Longitudinal urinary metabolite monitoring in patient 1, revealed highly elevated excretions of tricarboxylic acid (TCA) cycle intermediates including citrate, aconitate, alpha‐ketoglutarate, malate, fumarate and succinate, as presented in Figure S2.

3.2. Animal study

All animals were included in the analyses. Data from 16 out of 250 samples (control group: n = 12; experimental groups: n = 4) were missing due to inadequate blood collection or sample processing. The D‐3‐HB and L‐3‐HB concentrations in controls were low and stable. Single dose administration of D,L‐3‐HB induced ketonemia in all experimental groups. Maximum total 3‐HB, D‐3‐HB and L‐3‐HB concentrations ranged between 2.1‐2.4 mmol/L, 0.30‐0.50 mmol/L, and 1.88‐1.98 mmol/L, respectively, as shown in Figure 2.

FIGURE 2.

FIGURE 2

The enantiomer‐specific absorption after a single, oral dose of D,L‐3‐hydroxybutyrate in rats. The blood concentration‐time and semi‐log concentration‐time plots of 3‐HB, D‐3‐HB and L‐3‐HB in the control group (n = 6), A, and after oral sodium‐D,L‐3‐HB at a salt‐free dose of 1579 mg/kg (n = 6), B/C, 3159 mg/kg (n = 7), D/E, and 6317 mg/kg (n = 6), F/G. Data are presented as mean of the respective groups

3.3. The absorption of D,L‐3‐hydroxybutyrate

The 3‐HB, D‐3‐HB, and L‐3‐HB concentration‐time curves are presented in Figure 2. The PK parameters per administered dose are listed in Table 1. Only for the low‐ and medium dose groups, the absorption and (part of) the elimination phases could be observed, with C max reflecting peak concentrations.
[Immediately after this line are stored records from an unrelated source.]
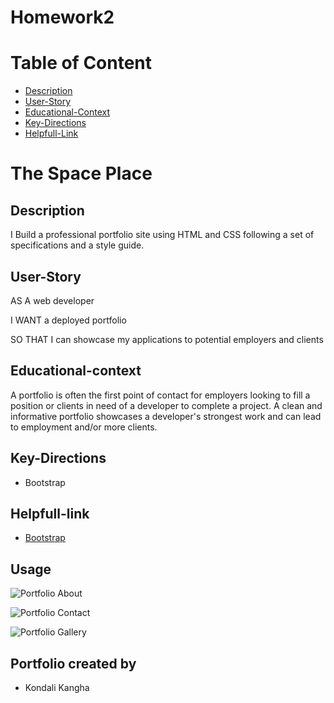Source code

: # Homework2
# Table of Content

- [Description](#Description)
- [User-Story](#User-Story)
- [Educational-Context](#Educational-context)
- [Key-Directions](#Key-Directions)
- [Helpfull-Link](#Helpfull-link)

# The Space Place

## Description

 I Build a professional portfolio site using HTML and CSS following a set of specifications and a style guide.

## User-Story

AS A web developer

I WANT a deployed portfolio

SO THAT I can showcase my applications to potential employers and clients

## Educational-context

A portfolio is often the first point of contact for employers looking to fill a position or clients in need of a developer to complete a project. A clean and informative portfolio showcases a developer's strongest work and can lead to employment and/or more clients.

## Key-Directions

- Bootstrap


## Helpfull-link

- [Bootstrap](https://getbootstrap.com/docs/4.3/getting-started/introduction/)

## Usage

 ![Portfolio About](./Assets/Images/portfolio-about-me.png)

 ![Portfolio Contact](./Assets/Images/portfolio-contact.png)

 ![Portfolio Gallery](./Assets/Images/portfolio-gallery.png)

## Portfolio created by

- Kondali Kangha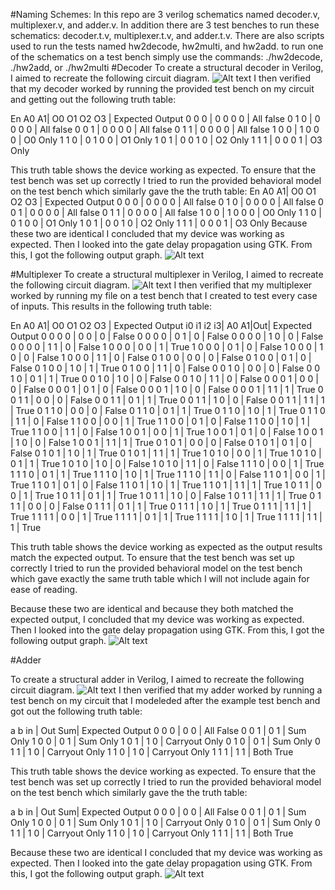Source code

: #Naming Schemes:
In this repo are 3 verilog schematics named decoder.v, multiplexer.v, and adder.v. In addition there are 3 test benches to run these schematics: decoder.t.v, multiplexer.t.v, and adder.t.v. There are also scripts used to run the tests named hw2decode, hw2multi, and hw2add. to run one of the schematics on a test bench simply use the commands:
./hw2decode, ./hw2add, or ./hw2multi
#Decoder
To create a structural decoder in Verilog, I aimed to recreate the following circuit diagram.
![Alt text](/schematic/decode_schem.png?raw=true "Decoder schematic (from All about circuits)")
I then verified that my decoder worked by running the provided test bench on my circuit and
getting out the following truth table:

En A0 A1| O0 O1 O2 O3 | Expected Output
0  0  0 |  0  0  0  0 | All false
0  1  0 |  0  0  0  0 | All false
0  0  1 |  0  0  0  0 | All false
0  1  1 |  0  0  0  0 | All false
1  0  0 |  1  0  0  0 | O0 Only
1  1  0 |  0  1  0  0 | O1 Only
1  0  1 |  0  0  1  0 | O2 Only
1  1  1 |  0  0  0  1 | O3 Only

This truth table shows the device working as expected. To ensure that the test
bench was set up correctly I tried to run the provided behavioral model on the
test bench which similarly gave the the truth table:
En A0 A1| O0 O1 O2 O3 | Expected Output
0  0  0 |  0  0  0  0 | All false
0  1  0 |  0  0  0  0 | All false
0  0  1 |  0  0  0  0 | All false
0  1  1 |  0  0  0  0 | All false
1  0  0 |  1  0  0  0 | O0 Only
1  1  0 |  0  1  0  0 | O1 Only
1  0  1 |  0  0  1  0 | O2 Only
1  1  1 |  0  0  0  1 | O3 Only
Because these two are identical I concluded that my device was working as expected.
Then I looked into the gate delay propagation using GTK. From this, I got the following
output graph.
![Alt text](/decoderGTK.png?raw=true "Decoder Gate Delay")

#Multiplexer
To create a structural multiplexer in Verilog, I aimed to recreate the following circuit diagram.
![Alt text](/schematic/multiplex_schem.png?raw=true "Multiplexer schematic (from TutorialsPoint)")
I then verified that my multiplexer worked by running my file on a test bench that I created to test every case of inputs. This results in the following truth table:

En A0 A1| O0 O1 O2 O3 | Expected Output
i0 i1 i2 i3| A0 A1|Out| Expected Output
0  0  0  0 | 0  0 | 0 | False
0  0  0  0 | 0  1 | 0 | False
0  0  0  0 | 1  0 | 0 | False
0  0  0  0 | 1  1 | 0 | False
1  0  0  0 | 0  0 | 1 | True
1  0  0  0 | 0  1 | 0 | False
1  0  0  0 | 1  0 | 0 | False
1  0  0  0 | 1  1 | 0 | False
0  1  0  0 | 0  0 | 0 | False
0  1  0  0 | 0  1 | 0 | False
0  1  0  0 | 1  0 | 1 | True
0  1  0  0 | 1  1 | 0 | False
0  0  1  0 | 0  0 | 0 | False
0  0  1  0 | 0  1 | 1 | True
0  0  1  0 | 1  0 | 0 | False
0  0  1  0 | 1  1 | 0 | False
0  0  0  1 | 0  0 | 0 | False
0  0  0  1 | 0  1 | 0 | False
0  0  0  1 | 1  0 | 0 | False
0  0  0  1 | 1  1 | 1 | True
0  0  1  1 | 0  0 | 0 | False
0  0  1  1 | 0  1 | 1 | True
0  0  1  1 | 1  0 | 0 | False
0  0  1  1 | 1  1 | 1 | True
0  1  1  0 | 0  0 | 0 | False
0  1  1  0 | 0  1 | 1 | True
0  1  1  0 | 1  0 | 1 | True
0  1  1  0 | 1  1 | 0 | False
1  1  0  0 | 0  0 | 1 | True
1  1  0  0 | 0  1 | 0 | False
1  1  0  0 | 1  0 | 1 | True
1  1  0  0 | 1  1 | 0 | False
1  0  0  1 | 0  0 | 1 | True
1  0  0  1 | 0  1 | 0 | False
1  0  0  1 | 1  0 | 0 | False
1  0  0  1 | 1  1 | 1 | True
0  1  0  1 | 0  0 | 0 | False
0  1  0  1 | 0  1 | 0 | False
0  1  0  1 | 1  0 | 1 | True
0  1  0  1 | 1  1 | 1 | True
1  0  1  0 | 0  0 | 1 | True
1  0  1  0 | 0  1 | 1 | True
1  0  1  0 | 1  0 | 0 | False
1  0  1  0 | 1  1 | 0 | False
1  1  1  0 | 0  0 | 1 | True
1  1  1  0 | 0  1 | 1 | True
1  1  1  0 | 1  0 | 1 | True
1  1  1  0 | 1  1 | 0 | False
1  1  0  1 | 0  0 | 1 | True
1  1  0  1 | 0  1 | 0 | False
1  1  0  1 | 1  0 | 1 | True
1  1  0  1 | 1  1 | 1 | True
1  0  1  1 | 0  0 | 1 | True
1  0  1  1 | 0  1 | 1 | True
1  0  1  1 | 1  0 | 0 | False
1  0  1  1 | 1  1 | 1 | True
0  1  1  1 | 0  0 | 0 | False
0  1  1  1 | 0  1 | 1 | True
0  1  1  1 | 1  0 | 1 | True
0  1  1  1 | 1  1 | 1 | True
1  1  1  1 | 0  0 | 1 | True
1  1  1  1 | 0  1 | 1 | True
1  1  1  1 | 1  0 | 1 | True
1  1  1  1 | 1  1 | 1 | True


This truth table shows the device working as expected as the output results match the expected output. To ensure that the test bench was set up correctly I tried to run the provided behavioral model on the
test bench which gave exactly the same truth table which I will not include again for ease of reading.

Because these two are identical and because they both matched the expected output, I concluded that my device was working as expected.
Then I looked into the gate delay propagation using GTK. From this, I got the following
output graph.
![Alt text](/multiGTK.png?raw=true "Multiplexer Gate Delay")

#Adder

To create a structural adder in Verilog, I aimed to recreate the following circuit diagram.
![Alt text](/schematic/add_schem.jpg?raw=true "Full Adder schematic (from ResearchGate)")
I then verified that my adder worked by running a test bench on my circuit that I modeleded after the example test bench and got out the following truth table:

a  b in | Out Sum| Expected Output
0  0  0 |  0   0 | All False
0  0  1 |  0   1 | Sum Only
1  0  0 |  0   1 | Sum Only
1  0  1 |  1   0 | Carryout Only
0  1  0 |  0   1 | Sum Only
0  1  1 |  1   0 | Carryout Only
1  1  0 |  1   0 | Carryout Only
1  1  1 |  1   1 | Both True


This truth table shows the device working as expected. To ensure that the test
bench was set up correctly I tried to run the provided behavioral model on the
test bench which similarly gave the the truth table:

a  b in | Out Sum| Expected Output
0  0  0 |  0   0 | All False
0  0  1 |  0   1 | Sum Only
1  0  0 |  0   1 | Sum Only
1  0  1 |  1   0 | Carryout Only
0  1  0 |  0   1 | Sum Only
0  1  1 |  1   0 | Carryout Only
1  1  0 |  1   0 | Carryout Only
1  1  1 |  1   1 | Both True

Because these two are identical I concluded that my device was working as expected.
Then I looked into the gate delay propagation using GTK. From this, I got the following
output graph.
![Alt text](/adderGTK.png?raw=true "Adder Gate Delay")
In all experimental groups, the obtained L‐3‐HB concentrations were substantially higher than D‐3‐HB, with significant differences for C max and AUC. The Cmax and AUC of both D‐3‐HB and L‐3‐HB increased significantly in all experimental groups as compared to the controls. For D‐3‐HB, the trend appeared dose‐dependent (data of controls vs the ascending dose groups for C max: 0.10 vs 0.30‐0.35‐0.50 mmol/L, and AUC: 14 vs 58‐71‐106 minutes*mmol/L), with significant differences between the C max and AUC of the low dose and high dose group, and the medium dose and high dose group. The increase in C max and AUC of L‐3‐HB was not dose proportional (data of controls vs ascending dose groups for C max: 0.01 vs 1.88‐1.92‐1.98 mmol/L, and AUC: 1 vs 380‐454‐479 minutes*mmol/L). There was a significant increment in t max of D‐3‐HB and L‐3‐HB upon increased D,L‐3‐HB dosing. The t max of D‐3‐HB was lower than that of L‐3‐HB for all administered doses, however, the difference did not reach statistical significance. The elimination of D‐3‐HB and L‐3‐HB demonstrated signs of zero order kinetics (ie, saturable elimination) upon ketonemia, as indicated by the linear parts in the concentration‐time plots and the convex parts in the semi‐log concentration‐time plots in Figures 1 and 2.

TABLE 1.

Pharmacokinetic parameters of D‐3‐hydroxybutyrate and L‐3‐hydroxybutyrate after a single, oral dose of D,L‐3‐hydroxybutyrate in rats

D‐3‐HB L‐3‐HB Total 3‐HB
Parameter Raw data PK model Raw data PK model Raw data PK model

Controls, n = 6

0 mg/kg

C max 0.10 (0.07) 0.01 (0.00) 0.10 (0.07)
AUC0‐6 14 (3) 1 (0) 16 (3)

Low dose, n = 6

1579 mg/kg

C max 0.30 (0.03)a 0.28 (0.03) 1.88 (0.23)a 1.64 (0.24) 2.12 (0.23) 1.96 (0.27)
t max 85 (12) 64 (10) 135 (31) 101 (10) 135 (31) 97 (9)
t 1/2 129 (93) 71 (6) 75 (25)
AUC0‐6 58 (10)a 58 (10) 380 (55)a 338 (159) 438 (62) 406 (45)
Clm 7.04 (2.25) 1.06 (0.11) 0.95 (0.14)
V 1 0.42 (0.15) 0.04 (0.01) 0.04 (0.01)
k A 2.04 (1.11) 0.59 (0.05) 0.79 (0.34)

Medium dose, n = 7

3159 mg/kg

C max 0.35 (0.11)a 0.26 (0.07) 1.92 (0.47)a 1.61 (0.50) 2.24 (0.50) 1.87 (0.57)
t max 167 (104) 106 (70) 227 (101) 233 (95)b 223 (104) 175 (87)
AUC0‐6 71 (17)a 77 (18) 454 (140)a 416 (192) 526 (155) 467 (239)

High dose, n = 6

6317 mg/kg

C max 0.50 (0.13)abc 0.36 (0.10) 1.98 (0.26)a 1.71 (0.41) 2.41 (0.37) 2.05 (0.45)
t max 245 (94)b 211 (120)b 340 (49)bc 332 (68)b 340 (49) 309 (80)
AUC0‐6 106 (29)abc 107 (26)b 479 (87)a 475 (91) 585 (97) 581 (96)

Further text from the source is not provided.